We did take the metrics at Cluster API and went through the example metrics to try to catch all use-cases.

Note:

all markers must have a prefix which is still TBD, we’re using Metrics for now (it could also be something like ksm or kube-state-metrics)
all markers must comply with https://book.kubebuilder.io/reference/markers.html#marker-syntax

Metrics:namePrefix

// +Metrics:namePrefix=<string> on API type struct

Defines the metricNamePrefix for all metrics derived from the struct the markers apply to.

e.g.

// +Metrics:namePrefix=capi_cluster
type Cluster struct { ... }

Metrics:labelFromPath

// +Metrics:labelFromPath:name=<string>,JSONPath=<string> on API type struct

Defines a label that applies to all metrics derived from the struct the markers apply to.

e.g.

// +Metrics:labelFromPath:name=name,JSONPath=".metadata.name"
// +Metrics:labelFromPath:name=namespace,JSONPath=".metadata.namespace"
// +Metrics:labelFromPath:name=uid,JSONPath=".metadata.uid"
type Cluster struct { ... }

Metrics:gauge

// +Metrics:gauge:name=<string>,help=<string>,nilIsZero=<bool>,JSONPath:<string>,labelFromPath={map[<string>]<string>} on field

When applied to an API field it creates a metric of type gauge for the field.

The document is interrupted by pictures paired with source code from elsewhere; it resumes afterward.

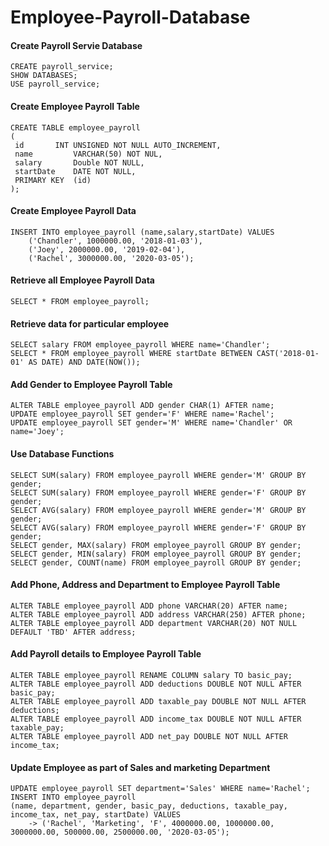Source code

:# Employee-Payroll-Database

#### Create Payroll Servie Database
```
CREATE payroll_service;
SHOW DATABASES;
USE payroll_service;
```
#### Create Employee Payroll Table
```
CREATE TABLE employee_payroll
(
 id	      INT UNSIGNED NOT NULL AUTO_INCREMENT,
 name         VARCHAR(50) NOT NUL,
 salary	      Double NOT NULL,
 startDate    DATE NOT NULL,
 PRIMARY KEY  (id)
);
```

#### Create Employee Payroll Data
```
INSERT INTO employee_payroll (name,salary,startDate) VALUES
	('Chandler', 1000000.00, '2018-01-03'),
	('Joey', 2000000.00, '2019-02-04'),
	('Rachel', 3000000.00, '2020-03-05');
```
#### Retrieve all Employee Payroll Data
```
SELECT * FROM employee_payroll;
```

#### Retrieve data for  particular employee
```
SELECT salary FROM employee_payroll WHERE name='Chandler';
SELECT * FROM employee_payroll WHERE startDate BETWEEN CAST('2018-01-01' AS DATE) AND DATE(NOW());
```
#### Add Gender to Employee Payroll Table
```
ALTER TABLE employee_payroll ADD gender CHAR(1) AFTER name;
UPDATE employee_payroll SET gender='F' WHERE name='Rachel';
UPDATE employee_payroll SET gender='M' WHERE name='Chandler' OR name='Joey';
```
#### Use Database Functions
```
SELECT SUM(salary) FROM employee_payroll WHERE gender='M' GROUP BY gender;
SELECT SUM(salary) FROM employee_payroll WHERE gender='F' GROUP BY gender;
SELECT AVG(salary) FROM employee_payroll WHERE gender='M' GROUP BY gender;
SELECT AVG(salary) FROM employee_payroll WHERE gender='F' GROUP BY gender;
SELECT gender, MAX(salary) FROM employee_payroll GROUP BY gender;
SELECT gender, MIN(salary) FROM employee_payroll GROUP BY gender;
SELECT gender, COUNT(name) FROM employee_payroll GROUP BY gender;
```

#### Add Phone, Address and Department to Employee Payroll Table
```
ALTER TABLE employee_payroll ADD phone VARCHAR(20) AFTER name;
ALTER TABLE employee_payroll ADD address VARCHAR(250) AFTER phone;
ALTER TABLE employee_payroll ADD department VARCHAR(20) NOT NULL DEFAULT 'TBD' AFTER address;
```

#### Add Payroll details to Employee Payroll Table
```
ALTER TABLE employee_payroll RENAME COLUMN salary TO basic_pay;
ALTER TABLE employee_payroll ADD deductions DOUBLE NOT NULL AFTER basic_pay;
ALTER TABLE employee_payroll ADD taxable_pay DOUBLE NOT NULL AFTER deductions;
ALTER TABLE employee_payroll ADD income_tax DOUBLE NOT NULL AFTER taxable_pay;
ALTER TABLE employee_payroll ADD net_pay DOUBLE NOT NULL AFTER income_tax;
```
#### Update Employee as part of Sales and marketing Department
```
UPDATE employee_payroll SET department='Sales' WHERE name='Rachel';
INSERT INTO employee_payroll 
(name, department, gender, basic_pay, deductions, taxable_pay, income_tax, net_pay, startDate) VALUES
    -> ('Rachel', 'Marketing', 'F', 4000000.00, 1000000.00, 3000000.00, 500000.00, 2500000.00, '2020-03-05');
```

name=<string> the name of the metric
help=<string> the help string of the metric
nilIsZero=<bool> optional; force the metric to count nil values as zero
JSONPath:<string> optional; in case the field is a complex type, this allows creating metrics for nested fields given their path
labelsFromPath={map[<string>]<string>} optional; allows adding labels whose values are read from the given path (. can be used as current path)

e.g.

// +Metrics:gauge:name="spec_paused",help="Whether the cluster is paused and any of its resources will not be processed by the controllers.",nilIsZero=true
Paused bool `json:"paused,omitempty"`

// +Metrics:gauge:name="created",JSONPath='.creationTimestamp",help="Unix creation timestamp."
metav1.ObjectMeta `json:"metadata,omitempty"`

Metrics:stateset

// + Metrics:stateset:name=<string>, help=<string>, labelName=<string>, list=[]<string>, JSONPath:<string>, labelFromPath={map[<string>]<string>} on field

When applied to an API field it creates a metric of type statest for the field.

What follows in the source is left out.